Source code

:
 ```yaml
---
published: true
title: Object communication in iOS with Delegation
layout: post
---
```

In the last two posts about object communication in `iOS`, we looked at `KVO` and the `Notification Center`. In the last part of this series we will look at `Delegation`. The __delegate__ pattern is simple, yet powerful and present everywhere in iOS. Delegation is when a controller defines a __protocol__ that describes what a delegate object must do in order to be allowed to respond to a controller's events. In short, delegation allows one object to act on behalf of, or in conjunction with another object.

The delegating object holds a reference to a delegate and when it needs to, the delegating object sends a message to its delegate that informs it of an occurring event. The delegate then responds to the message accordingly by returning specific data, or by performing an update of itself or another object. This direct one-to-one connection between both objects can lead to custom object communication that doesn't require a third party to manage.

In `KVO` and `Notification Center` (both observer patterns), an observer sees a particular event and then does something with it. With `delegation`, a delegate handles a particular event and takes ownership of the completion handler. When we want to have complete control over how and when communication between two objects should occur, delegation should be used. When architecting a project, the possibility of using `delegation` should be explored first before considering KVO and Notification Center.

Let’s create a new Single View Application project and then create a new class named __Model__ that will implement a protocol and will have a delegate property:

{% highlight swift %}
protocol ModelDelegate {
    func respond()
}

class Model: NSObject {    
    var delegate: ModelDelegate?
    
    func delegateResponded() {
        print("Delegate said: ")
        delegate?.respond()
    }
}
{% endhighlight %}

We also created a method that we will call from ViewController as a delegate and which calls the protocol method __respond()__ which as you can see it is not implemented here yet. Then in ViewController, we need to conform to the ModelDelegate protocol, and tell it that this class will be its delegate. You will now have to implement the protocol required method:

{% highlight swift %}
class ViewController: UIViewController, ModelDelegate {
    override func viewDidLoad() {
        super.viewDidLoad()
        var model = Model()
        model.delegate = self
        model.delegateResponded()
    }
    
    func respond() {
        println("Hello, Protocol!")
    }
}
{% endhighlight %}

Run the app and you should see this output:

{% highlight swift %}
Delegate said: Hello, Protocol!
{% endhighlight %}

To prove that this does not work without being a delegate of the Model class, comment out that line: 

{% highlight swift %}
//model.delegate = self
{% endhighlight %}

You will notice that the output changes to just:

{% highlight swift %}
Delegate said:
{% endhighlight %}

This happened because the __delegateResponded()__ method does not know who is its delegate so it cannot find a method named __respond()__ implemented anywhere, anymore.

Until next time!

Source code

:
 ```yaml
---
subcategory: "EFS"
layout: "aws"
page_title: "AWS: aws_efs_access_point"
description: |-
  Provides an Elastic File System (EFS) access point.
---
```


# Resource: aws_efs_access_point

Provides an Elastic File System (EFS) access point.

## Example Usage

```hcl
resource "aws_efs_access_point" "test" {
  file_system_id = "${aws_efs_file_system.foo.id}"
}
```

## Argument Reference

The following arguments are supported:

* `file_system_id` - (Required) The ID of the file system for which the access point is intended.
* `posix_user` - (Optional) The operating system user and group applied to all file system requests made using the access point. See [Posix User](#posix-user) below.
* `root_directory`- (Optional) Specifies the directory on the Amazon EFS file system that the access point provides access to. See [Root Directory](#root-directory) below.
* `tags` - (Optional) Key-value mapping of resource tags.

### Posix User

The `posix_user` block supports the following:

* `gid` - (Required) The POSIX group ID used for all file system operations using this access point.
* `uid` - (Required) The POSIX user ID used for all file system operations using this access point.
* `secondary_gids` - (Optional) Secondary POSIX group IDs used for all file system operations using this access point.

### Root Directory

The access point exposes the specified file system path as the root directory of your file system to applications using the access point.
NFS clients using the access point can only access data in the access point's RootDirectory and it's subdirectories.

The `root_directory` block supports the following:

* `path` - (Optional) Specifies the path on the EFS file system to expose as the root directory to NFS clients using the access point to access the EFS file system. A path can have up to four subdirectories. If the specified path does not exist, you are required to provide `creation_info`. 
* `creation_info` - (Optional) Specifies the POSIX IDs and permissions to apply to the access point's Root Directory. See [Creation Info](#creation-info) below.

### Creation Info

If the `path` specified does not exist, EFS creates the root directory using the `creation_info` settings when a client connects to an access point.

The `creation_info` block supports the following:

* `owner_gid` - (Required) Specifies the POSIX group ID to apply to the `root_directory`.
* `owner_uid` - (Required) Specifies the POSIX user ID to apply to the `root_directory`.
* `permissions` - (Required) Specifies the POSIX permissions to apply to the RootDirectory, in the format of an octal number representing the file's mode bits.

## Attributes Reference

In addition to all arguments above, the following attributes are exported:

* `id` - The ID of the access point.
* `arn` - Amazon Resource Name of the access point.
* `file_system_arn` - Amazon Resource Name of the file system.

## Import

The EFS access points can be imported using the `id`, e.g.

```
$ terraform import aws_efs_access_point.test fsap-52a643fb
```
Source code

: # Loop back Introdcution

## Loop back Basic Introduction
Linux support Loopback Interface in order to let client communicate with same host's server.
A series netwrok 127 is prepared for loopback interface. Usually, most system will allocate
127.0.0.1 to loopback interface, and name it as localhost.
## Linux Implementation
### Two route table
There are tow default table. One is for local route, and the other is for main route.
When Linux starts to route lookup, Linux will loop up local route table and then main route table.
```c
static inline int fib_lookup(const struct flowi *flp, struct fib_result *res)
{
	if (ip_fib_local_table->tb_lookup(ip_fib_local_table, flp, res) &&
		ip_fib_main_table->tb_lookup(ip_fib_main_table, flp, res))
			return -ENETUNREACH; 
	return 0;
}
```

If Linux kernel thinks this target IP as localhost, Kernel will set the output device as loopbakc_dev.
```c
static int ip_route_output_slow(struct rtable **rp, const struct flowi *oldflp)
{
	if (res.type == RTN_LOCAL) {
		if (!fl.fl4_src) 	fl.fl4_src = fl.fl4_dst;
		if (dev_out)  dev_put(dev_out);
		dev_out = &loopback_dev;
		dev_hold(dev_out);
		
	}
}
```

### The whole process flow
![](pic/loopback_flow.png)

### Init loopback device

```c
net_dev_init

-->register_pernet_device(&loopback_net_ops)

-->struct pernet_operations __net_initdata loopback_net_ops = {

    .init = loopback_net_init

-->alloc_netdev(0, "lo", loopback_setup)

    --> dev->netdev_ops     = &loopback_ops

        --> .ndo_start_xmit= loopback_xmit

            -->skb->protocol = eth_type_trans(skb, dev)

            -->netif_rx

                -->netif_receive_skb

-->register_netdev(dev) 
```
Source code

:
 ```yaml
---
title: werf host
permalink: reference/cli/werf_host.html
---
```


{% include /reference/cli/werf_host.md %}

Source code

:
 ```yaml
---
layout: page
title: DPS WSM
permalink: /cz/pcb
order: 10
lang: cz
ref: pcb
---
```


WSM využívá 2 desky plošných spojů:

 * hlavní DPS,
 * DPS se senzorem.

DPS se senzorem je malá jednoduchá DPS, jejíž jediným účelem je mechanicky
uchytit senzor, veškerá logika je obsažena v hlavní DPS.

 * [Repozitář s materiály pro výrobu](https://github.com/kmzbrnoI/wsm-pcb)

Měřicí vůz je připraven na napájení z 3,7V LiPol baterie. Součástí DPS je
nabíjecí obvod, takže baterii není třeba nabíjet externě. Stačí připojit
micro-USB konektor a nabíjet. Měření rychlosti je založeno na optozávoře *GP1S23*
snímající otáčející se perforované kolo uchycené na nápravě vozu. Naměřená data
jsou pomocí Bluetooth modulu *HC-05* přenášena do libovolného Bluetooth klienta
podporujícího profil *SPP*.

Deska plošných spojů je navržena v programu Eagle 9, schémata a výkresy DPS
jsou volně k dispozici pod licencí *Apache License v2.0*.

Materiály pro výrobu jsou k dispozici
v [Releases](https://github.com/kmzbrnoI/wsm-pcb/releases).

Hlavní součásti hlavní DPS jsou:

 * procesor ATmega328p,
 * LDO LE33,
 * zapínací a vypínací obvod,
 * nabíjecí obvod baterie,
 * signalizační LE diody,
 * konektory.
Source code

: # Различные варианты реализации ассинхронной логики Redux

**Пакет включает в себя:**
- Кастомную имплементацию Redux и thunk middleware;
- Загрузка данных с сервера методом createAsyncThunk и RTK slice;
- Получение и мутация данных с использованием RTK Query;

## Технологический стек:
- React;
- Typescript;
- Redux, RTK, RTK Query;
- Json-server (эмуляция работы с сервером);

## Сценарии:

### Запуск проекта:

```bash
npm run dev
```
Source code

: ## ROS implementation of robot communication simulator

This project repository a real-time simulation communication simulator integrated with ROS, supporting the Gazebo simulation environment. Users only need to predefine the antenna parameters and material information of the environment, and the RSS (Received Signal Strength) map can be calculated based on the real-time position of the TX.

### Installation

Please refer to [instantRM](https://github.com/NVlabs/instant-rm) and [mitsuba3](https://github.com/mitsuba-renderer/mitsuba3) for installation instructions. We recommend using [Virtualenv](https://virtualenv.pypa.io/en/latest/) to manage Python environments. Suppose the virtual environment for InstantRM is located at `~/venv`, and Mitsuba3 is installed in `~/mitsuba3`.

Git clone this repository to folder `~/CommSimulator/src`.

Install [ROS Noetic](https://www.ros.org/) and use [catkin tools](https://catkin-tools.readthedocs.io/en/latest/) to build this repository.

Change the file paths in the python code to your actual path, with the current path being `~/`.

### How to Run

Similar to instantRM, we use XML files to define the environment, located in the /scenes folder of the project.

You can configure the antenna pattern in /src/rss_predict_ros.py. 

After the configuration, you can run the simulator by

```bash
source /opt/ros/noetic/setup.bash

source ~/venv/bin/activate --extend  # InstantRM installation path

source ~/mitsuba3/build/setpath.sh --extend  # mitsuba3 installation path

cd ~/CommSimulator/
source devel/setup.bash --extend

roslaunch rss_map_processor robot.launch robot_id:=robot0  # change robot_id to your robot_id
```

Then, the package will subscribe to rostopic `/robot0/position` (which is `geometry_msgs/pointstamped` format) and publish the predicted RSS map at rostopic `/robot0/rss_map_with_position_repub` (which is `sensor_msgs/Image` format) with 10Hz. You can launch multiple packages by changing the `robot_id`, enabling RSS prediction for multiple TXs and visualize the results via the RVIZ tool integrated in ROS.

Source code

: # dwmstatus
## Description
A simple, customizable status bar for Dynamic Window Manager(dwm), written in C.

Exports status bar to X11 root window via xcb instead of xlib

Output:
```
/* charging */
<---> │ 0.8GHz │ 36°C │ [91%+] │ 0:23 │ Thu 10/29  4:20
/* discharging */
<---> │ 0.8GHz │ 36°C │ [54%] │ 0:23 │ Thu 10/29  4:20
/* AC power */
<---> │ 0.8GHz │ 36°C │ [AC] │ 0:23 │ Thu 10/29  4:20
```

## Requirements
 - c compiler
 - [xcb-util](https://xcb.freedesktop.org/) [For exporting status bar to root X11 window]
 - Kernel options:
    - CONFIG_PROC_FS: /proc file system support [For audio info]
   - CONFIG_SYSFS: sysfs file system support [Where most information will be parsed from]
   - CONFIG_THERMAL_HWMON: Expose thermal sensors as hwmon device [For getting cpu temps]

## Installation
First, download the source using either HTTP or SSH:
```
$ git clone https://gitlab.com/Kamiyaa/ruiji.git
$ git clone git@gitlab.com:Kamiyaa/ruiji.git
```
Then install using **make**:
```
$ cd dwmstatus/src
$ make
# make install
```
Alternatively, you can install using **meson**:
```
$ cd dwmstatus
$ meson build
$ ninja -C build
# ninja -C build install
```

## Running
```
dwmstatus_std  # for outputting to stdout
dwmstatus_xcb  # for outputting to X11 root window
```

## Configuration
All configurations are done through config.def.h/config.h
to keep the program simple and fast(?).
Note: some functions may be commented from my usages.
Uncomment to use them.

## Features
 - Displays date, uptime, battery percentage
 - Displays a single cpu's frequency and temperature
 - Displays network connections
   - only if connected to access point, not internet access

## [PROBLEM STATEMENT]
Starting at the first line of the records above, please copy each line exactly until you reach the line containing "The delegating object holds". Include that line and stop there.

## [TASK RESULT]
Source code

:
 ```yaml
---
published: true
title: Object communication in iOS with Delegation
layout: post
---
```

In the last two posts about object communication in `iOS`, we looked at `KVO` and the `Notification Center`. In the last part of this series we will look at `Delegation`. The __delegate__ pattern is simple, yet powerful and present everywhere in iOS. Delegation is when a controller defines a __protocol__ that describes what a delegate object must do in order to be allowed to respond to a controller's events. In short, delegation allows one object to act on behalf of, or in conjunction with another object.

The delegating object holds a reference to a delegate and when it needs to, the delegating object sends a message to its delegate that informs it of an occurring event. The delegate then responds to the message accordingly by returning specific data, or by performing an update of itself or another object. This direct one-to-one connection between both objects can lead to custom object communication that doesn't require a third party to manage.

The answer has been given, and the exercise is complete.